The equation of a straight line represents each and every point on that line. Let us consider the straight line created by passing through the two points such as (a1, b1) and (a2, b2). There are no curves present in the straight line. The basic equation for the straight line in Two-point for is ax + by + c = 0. Here, a, b, c are constants, and x and y are variables.

How to find the Equation of a Straight Line Passing Through Two Points?

The below diagram shows the straight line in two-point form. In this, (a1, b1) is the starting point of the straight line, and (a2, b2) is the ending point of the straight line.

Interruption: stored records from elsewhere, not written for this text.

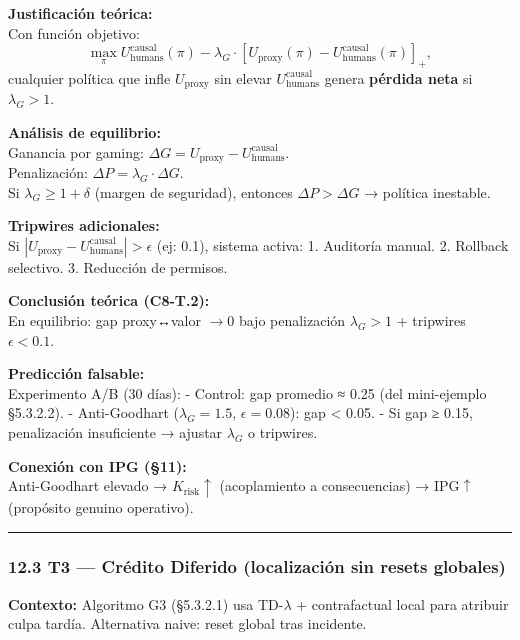 \textbf{Justificación teórica:}\\
Con función objetivo: \[
\max_{\pi} U_{\text{humans}}^{\text{causal}}(\pi) - \lambda_G \cdot [U_{\text{proxy}}(\pi) - U_{\text{humans}}^{\text{causal}}(\pi)]_+,
\] cualquier política que infle \(U_{\text{proxy}}\) sin elevar
\(U_{\text{humans}}^{\text{causal}}\) genera \textbf{pérdida neta} si
\(\lambda_G > 1\).

\textbf{Análisis de equilibrio:}\\
Ganancia por gaming:
\(\Delta G = U_{\text{proxy}} - U_{\text{humans}}^{\text{causal}}\).\\
Penalización: \(\Delta P = \lambda_G \cdot \Delta G\).\\
Si \(\lambda_G \geq 1 + \delta\) (margen de seguridad), entonces
\(\Delta P > \Delta G\) → política inestable.

\textbf{Tripwires adicionales:}\\
Si \(|U_{\text{proxy}} - U_{\text{humans}}^{\text{causal}}| > \epsilon\)
(ej: 0.1), sistema activa: 1. Auditoría manual. 2. Rollback selectivo.
3. Reducción de permisos.

\textbf{Conclusión teórica (C8-T.2):}\\
En equilibrio: gap proxy↔valor \(\to 0\) bajo penalización
\(\lambda_G > 1\) + tripwires \(\epsilon < 0.1\).

\textbf{Predicción falsable:}\\
Experimento A/B (30 días): - Control: gap promedio ≈ 0.25 (del
mini-ejemplo §5.3.2.2). - Anti-Goodhart (\(\lambda_G=1.5\),
\(\epsilon=0.08\)): gap \textless{} 0.05. - Si gap ≥ 0.15, penalización
insuficiente → ajustar \(\lambda_G\) o tripwires.

\textbf{Conexión con IPG (§11):}\\
Anti-Goodhart elevado → \(K_{\text{risk}} \uparrow\) (acoplamiento a
consecuencias) → \(\mathrm{IPG} \uparrow\) (propósito genuino
operativo).

\begin{center}\rule{0.5\linewidth}{0.5pt}\end{center}

\subsubsection{12.3 T3 --- Crédito Diferido (localización sin resets
globales)}\label{t3-cruxe9dito-diferido-localizaciuxf3n-sin-resets-globales}

\textbf{Contexto:} Algoritmo G3 (§5.3.2.1) usa TD-\(\lambda\) +
contrafactual local para atribuir culpa tardía. Alternativa naive: reset
global tras incidente.

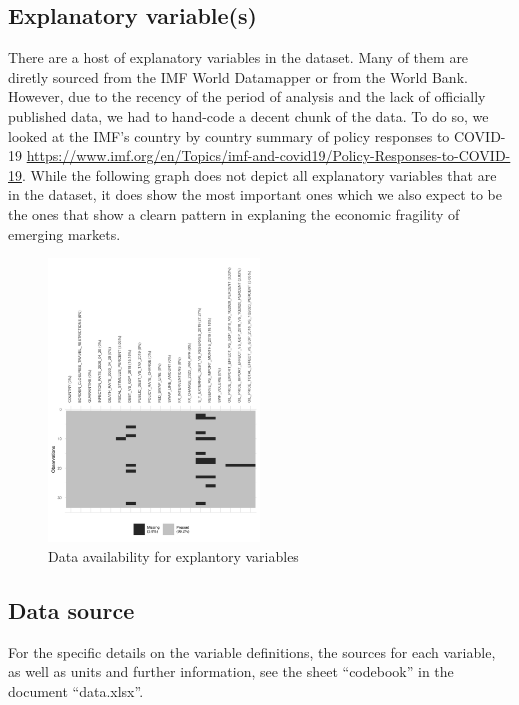 \documentclass[11pt,]{article}
\begin{document}
\hypertarget{explanatory-variables}{%
\subsection{Explanatory variable(s)}\label{explanatory-variables}}

There are a host of explanatory variables in the dataset. Many of them
are diretly sourced from the IMF World Datamapper or from the World
Bank. However, due to the recency of the period of analysis and the lack
of officially published data, we had to hand-code a decent chunk of the
data. To do so, we looked at the IMF's country by country summary of
policy responses to COVID-19
\url{https://www.imf.org/en/Topics/imf-and-covid19/Policy-Responses-to-COVID-19}.
While the following graph does not depict all explanatory variables that
are in the dataset, it does show the most important ones which we also
expect to be the ones that show a clearn pattern in explaning the
economic fragility of emerging markets.

\begin{figure}
\centering
\includegraphics[width=0.5\textwidth,height=\textheight]{reportfigures/missingdata_predictors.png}
\caption{Data availability for explantory variables}
\end{figure}

\hypertarget{data-source}{%
\subsection{Data source}\label{data-source}}

For the specific details on the variable definitions, the sources for
each variable, as well as units and further information, see the sheet
``codebook'' in the document ``data.xlsx''.
\end{document}
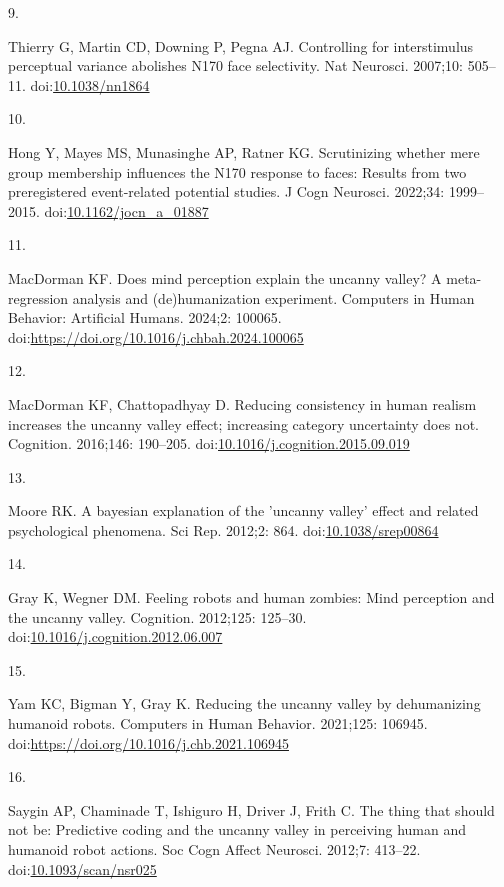 \documentclass[
]{article}
\newlength{\cslhangindent}
\newlength{\csllabelwidth}
\newenvironment{CSLReferences}[2] %
 {\begin{list}{}{%
  \setlength{\itemindent}{0pt}
  \setlength{\leftmargin}{0pt}
  \setlength{\parsep}{0pt}
  \ifodd #1
   \setlength{\leftmargin}{\cslhangindent}
   \setlength{\itemindent}{-1\cslhangindent}
  \fi
  \setlength{\itemsep}{#2\baselineskip}}}
 {\end{list}}
\newcommand{\CSLLeftMargin}[1]{\parbox[t]{\csllabelwidth}{\strut#1\strut}}
\newcommand{\CSLRightInline}[1]{\parbox[t]{\linewidth - \csllabelwidth}{\strut#1\strut}}
\begin{document}
\begin{CSLReferences}{0}{1}
\CSLLeftMargin{9. }%
\CSLRightInline{Thierry G, Martin CD, Downing P, Pegna AJ. Controlling for interstimulus perceptual variance abolishes N170 face selectivity. Nat Neurosci. 2007;10: 505--11. doi:\href{https://doi.org/10.1038/nn1864}{10.1038/nn1864}}

\CSLLeftMargin{10. }%
\CSLRightInline{Hong Y, Mayes MS, Munasinghe AP, Ratner KG. Scrutinizing whether mere group membership influences the N170 response to faces: Results from two preregistered event-related potential studies. J Cogn Neurosci. 2022;34: 1999--2015. doi:\href{https://doi.org/10.1162/jocn_a_01887}{10.1162/jocn\_a\_01887}}

\CSLLeftMargin{11. }%
\CSLRightInline{MacDorman KF. Does mind perception explain the uncanny valley? A meta-regression analysis and (de)humanization experiment. Computers in Human Behavior: Artificial Humans. 2024;2: 100065. doi:\url{https://doi.org/10.1016/j.chbah.2024.100065}}

\CSLLeftMargin{12. }%
\CSLRightInline{MacDorman KF, Chattopadhyay D. Reducing consistency in human realism increases the uncanny valley effect; increasing category uncertainty does not. Cognition. 2016;146: 190--205. doi:\href{https://doi.org/10.1016/j.cognition.2015.09.019}{10.1016/j.cognition.2015.09.019}}

\CSLLeftMargin{13. }%
\CSLRightInline{Moore RK. A bayesian explanation of the 'uncanny valley' effect and related psychological phenomena. Sci Rep. 2012;2: 864. doi:\href{https://doi.org/10.1038/srep00864}{10.1038/srep00864}}

\CSLLeftMargin{14. }%
\CSLRightInline{Gray K, Wegner DM. Feeling robots and human zombies: Mind perception and the uncanny valley. Cognition. 2012;125: 125--30. doi:\href{https://doi.org/10.1016/j.cognition.2012.06.007}{10.1016/j.cognition.2012.06.007}}

\CSLLeftMargin{15. }%
\CSLRightInline{Yam KC, Bigman Y, Gray K. Reducing the uncanny valley by dehumanizing humanoid robots. Computers in Human Behavior. 2021;125: 106945. doi:\url{https://doi.org/10.1016/j.chb.2021.106945}}

\CSLLeftMargin{16. }%
\CSLRightInline{Saygin AP, Chaminade T, Ishiguro H, Driver J, Frith C. The thing that should not be: Predictive coding and the uncanny valley in perceiving human and humanoid robot actions. Soc Cogn Affect Neurosci. 2012;7: 413--22. doi:\href{https://doi.org/10.1093/scan/nsr025}{10.1093/scan/nsr025}}


\end{CSLReferences}
\end{document}
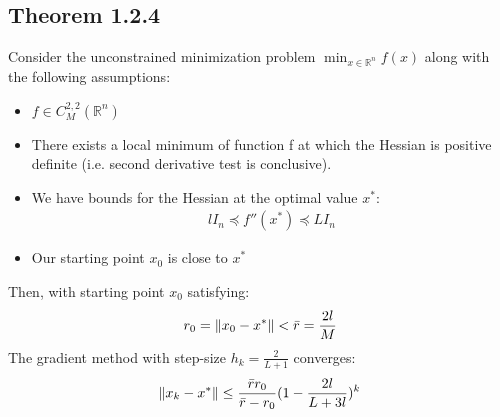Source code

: \documentclass[12pt,a4paper]{article}
\begin{document}
	\subsection*{Theorem 1.2.4}\label{thm124}
	Consider the unconstrained minimization problem $\min_{x \in \mathbb{R}^n}f(x)$ along with the following assumptions:
	\begin{itemize}
		\item $f \in C_M^{2,2}(\mathbb{R}^n)$
		\item There exists a local minimum of function f at which the Hessian is positive definite (i.e. second derivative test is conclusive).
		\item We have bounds for the Hessian at the optimal value $x^*$:
		\begin{align*}
			l I_n \preceq f''(x^*) \preceq LI_n
		\end{align*} 
		\item Our starting point $x_0$ is close to $x^*$
	\end{itemize}
	Then, with starting point $x_0$ satisfying:
	\begin{align*}
		r_0 = \norm{x_0 - x^*} < \bar{r}=\frac{2l}{M}
	\end{align*}
	The gradient method with step-size $h_k = \frac{2}{L+1}$ converges:
	\begin{align*}
		\norm{x_k - x^*} \leq \frac{\bar{r}r_0}{\bar{r} - r_0}(1 - \frac{2l}{L + 3l})^k
	\end{align*}
	
\end{document}
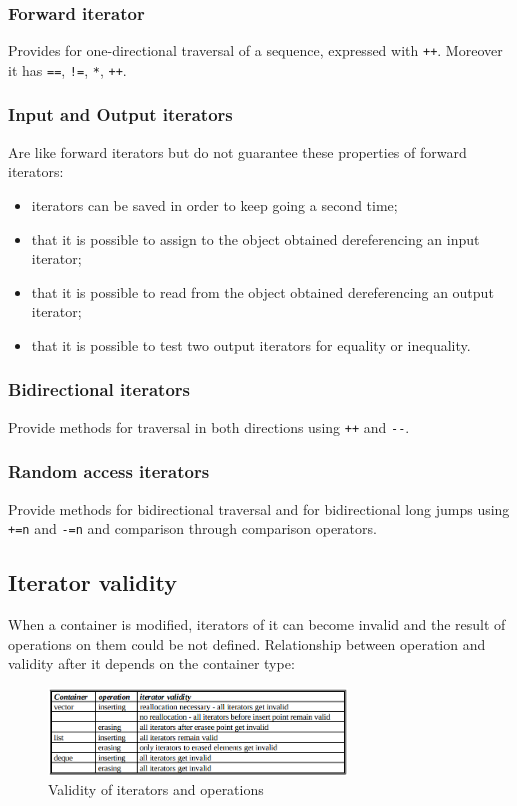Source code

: \subsubsection{Forward iterator}
Provides for one-directional traversal of a sequence, expressed with \verb|++|.
Moreover it has \verb|==|, \verb|!=|, \verb|*|, \verb|++|.

\subsubsection{Input and Output iterators}
Are like forward iterators but do not guarantee these properties of forward iterators:
\begin{itemize}
    \item iterators can be saved in order to keep going a second time;
    \item that it is possible to assign to the object obtained dereferencing an input iterator;
    \item that it is possible to read from the object obtained dereferencing an output iterator;
    \item that it is possible to test two output iterators for equality or inequality.
\end{itemize}

\subsubsection{Bidirectional iterators}
Provide methods for traversal in both directions using \verb|++| and \verb|--|.

\subsubsection{Random access iterators}
Provide methods for bidirectional traversal and for bidirectional long jumps using \verb|+=n| and \verb|-=n| and comparison through comparison operators.

\subsection{Iterator validity}
When a container is modified, iterators of it can become invalid and the result of operations on them could be not defined.
Relationship between operation and validity after it depends on the container type:
\begin{figure}[H]
    \centering
    \includegraphics[width=300px]{images/6_STL/validity.png}
    \caption{Validity of iterators and operations}
\end{figure}

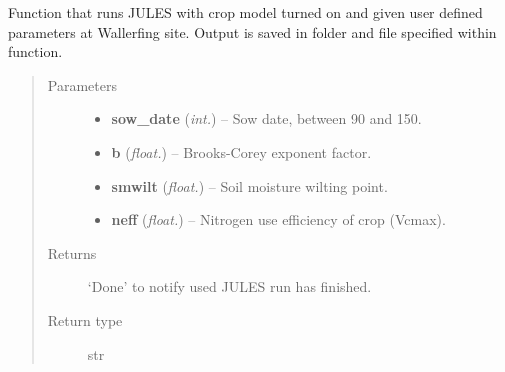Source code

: \documentclass[letterpaper,10pt,english]{sphinxmanual}
\begin{document}
\begin{fulllineitems}
\label{source/sentinelSimulator.jules:sentinelSimulator.jules.py_jules.crop_run}
Function that runs JULES with crop model turned on and given user defined parameters at Wallerfing site. Output is
saved in folder and file specified within function.
\begin{quote}\begin{description}
\item[{Parameters}] \leavevmode\begin{itemize}
\item {} 
\textbf{sow\_date} (\emph{int.}) -- Sow date, between 90 and 150.

\item {} 
\textbf{b} (\emph{float.}) -- Brooks-Corey exponent factor.

\item {} 
\textbf{smwilt} (\emph{float.}) -- Soil moisture wilting point.

\item {} 
\textbf{neff} (\emph{float.}) -- Nitrogen use efficiency of crop (Vcmax).

\end{itemize}

\item[{Returns}] \leavevmode
`Done' to notify used JULES run has finished.

\item[{Return type}] \leavevmode
str

\end{description}\end{quote}

\end{fulllineitems}

\end{document}
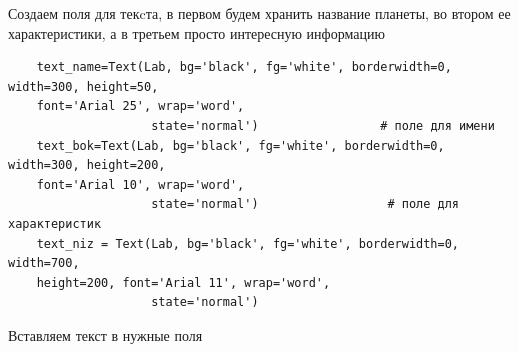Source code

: \documentclass[11pt,a4paper]{report}
\begin{document}
Создаем  поля для текcта, в первом будем хранить название планеты, во втором ее характеристики, а в третьем просто интересную информацию
\begin{verbatim}
    text_name=Text(Lab, bg='black', fg='white', borderwidth=0, width=300, height=50, 
    font='Arial 25', wrap='word',
                    state='normal')                 # поле для имени
    text_bok=Text(Lab, bg='black', fg='white', borderwidth=0, width=300, height=200, 
    font='Arial 10', wrap='word',
                    state='normal')                  # поле для характеристик
    text_niz = Text(Lab, bg='black', fg='white', borderwidth=0, width=700, 
    height=200, font='Arial 11', wrap='word',
                    state='normal')           
\end{verbatim}


Вставляем текст в нужные поля  
\end{document}
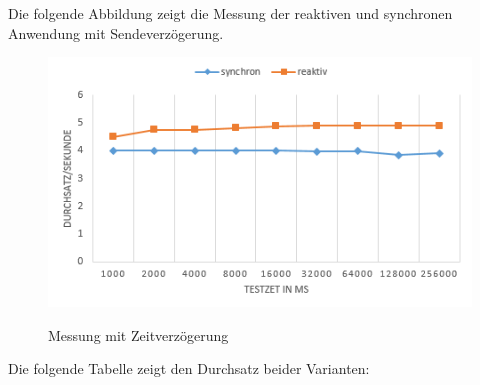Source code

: Die folgende Abbildung zeigt die Messung der reaktiven und synchronen Anwendung mit Sendeverzögerung.
\begin{center}
\begin{figure}[H]
	\caption{Messung mit Zeitverzögerung}
	\centering
  	\includegraphics[width=\textwidth]{media/messung_mit_delay}
	\label{messung_mit_delay}
\end{figure}
\end{center}

Die folgende Tabelle zeigt den Durchsatz beider Varianten: 

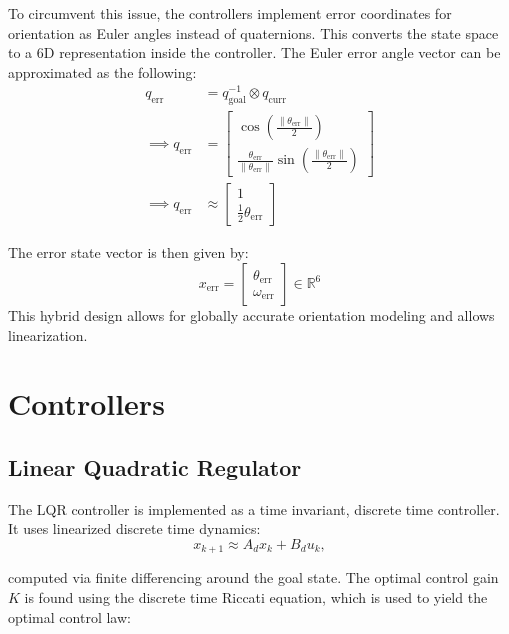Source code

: \documentclass[conference]{IEEEtran}
\begin{document}
To circumvent this issue, the controllers implement error coordinates for orientation
as Euler angles instead of quaternions. This converts the state space to a 6D representation
inside the controller. The Euler error angle vector can be approximated as the following: 
\begin{align}
q_{\text{err}} &= q_{\text{goal}}^{-1} \otimes q_{\text{curr}} \\
\implies q_{\text{err}} &= \begin{bmatrix} \cos\left(\frac{\|\theta_{\text{err}}\|}{2}\right) \\ \frac{\theta_{\text{err}}}{\|\theta_{\text{err}}\|}\sin\left(\frac{\|\theta_{\text{err}}\|}{2}\right) \end{bmatrix} \\
\implies q_{\text{err}} &\approx \begin{bmatrix} 1 \\ \frac{1}{2}\theta_{\text{err}} \end{bmatrix}
\end{align}

The error state vector is then given by:
\begin{equation}
x_{\text{err}} = \begin{bmatrix} \theta_{\text{err}} \\ \omega_{\text{err}} \end{bmatrix} \in \mathbb{R}^6
\end{equation}
This hybrid design allows for globally accurate orientation modeling
and allows linearization.



\section{Controllers}

\subsection{Linear Quadratic Regulator}
The LQR controller is implemented as a time invariant, discrete time controller.
It uses linearized discrete time dynamics:
\begin{equation}
x_{k+1} \approx A_d x_k + B_d u_k,
\end{equation}

computed via finite differencing around the goal state. The optimal control gain \(K\)
is found using the discrete time Riccati equation, which is used to yield the optimal
control law: 
\end{document}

The equation of the straight line which is passing through the two points A(a1, b1) and B(a2, b2) is b – b1 = (b2 – b1) / (a2 – a1) * (a – a1). P(a, b)is the joining point of A and B.
The straight line is passing through the two points A and B. Then the slope of the line AB = (b1 – b2) / (a1- a2).———( 1 ).
Now, the straight line is passing through the two – points A and P. Then the slope of the line AP = (b – b1) / (a – a1). ——- ( 2 ).
To find out the equation of a straight line with two point form, we need to equate the two equations. That is,
Slope of the line AP = Slope of the line AB.
(b – b1) / (a – a1) = (b1 – b2) / (a1 – a2).
(b – b1) = (b1 – b2) / (a1 – a2) * (a – a1).
Equation for the straight line of two – point form is equal to (b – b1) = (b1 – b2) / (a1 – a2) * (a – a1).
Let us consider the slope (b1 – b2) / (a1 – a2) as ‘m’. substitute the value in the above equation. Then straight line equation becomes as
(b – b1) = m(a – a1).

Steps to Solve Equation of the Straight Line Problems

Follow the three steps to find the Equation of the Straight Line. They are

1. Find the slope of the line.
2. Put the slope and one point into the “Point-Slope Formula”.
3. Simplify the equation.

Also, See:

• Angle Between Two Straight Lines

Two – Point Form Examples with Solutions

1. Find the Equation of the straight line passing through the points (1, 2), and (3, -2)?

Solution:
The given details are (a1, b1) = (1, 2) and (a2, b2) = (3, -2).
The equation for the straight line is (b – b1) = (b1 – b2) / (a1 – a2) * (a – a1).
Substitute the values in the above equation, then we will get
(b – 2) = (2 – (-2)) / (1 – 3) * (a – 1).
(b – 2) = (2 + 2) / (-2) * (a – 1).
(b – 2) = 4 / (-2) * (a – 1).
(b – 2) = -2 * ( a – 1).
b – 2 = -2a + 1.
2a + b – 2 -1 = 0.
2a + b – 3 = 0.

Finally the straight line equation is 2a + b – 3 = 0.

2. Find the equation of the straight line joining the points (-2, 4) and (5, 6)?

Solution:
As per the given information, the straight line is created by joining the two – points. They are (a1, b1) = (-2, 4) and (a2, b2) = (5, 6).
Equation for the straight line of joining two points is (b – b1) = (b1 – b2) / (a1 – a2) * (a – a1).
Substitute the values in the above equation, then we will get like
(b – 4) = (4 – 6) / (-2 – 5) * (a – (-2)).
(b – 4) = (- 2 / – 7) *(a + 2).
(b –4) (7) = 2 * (a + 2).
7b – 28 = 2a + 4.
-2a + 7b – 28 – 4 = 0.
-2a + 7b -32 = 0.

Therefore, the final equation for the straight line is -2a +7b – 32 = 0.

3. Find the straight-line equation with the help of two points (6, 2) and (8, 4)?

Solution:
The given information is the straight line is crossing the two points. They are (a1, b1) = (6, 2) and (a2, b2) = (8, 4).
The equation for the straight line in Two – point form is (b – b1) = (b1 – b2) / (a1 – a2) * (a – a1).
Substitute the values in the above equation, we will get
(b – 2) = (2 – 4) / ( 6 – 8) * ( a – 6).
(b – 2) = ( – 2) / ( – 2) * (a – 6).
(b – 2) = (a – 6).
-a + b – 2 + 6 = 0.
-a + b + 4 = 0.
a – b – 4 = 0.

Finally, the equation for the straight line in two – points is equal to a – b – 4 = 0.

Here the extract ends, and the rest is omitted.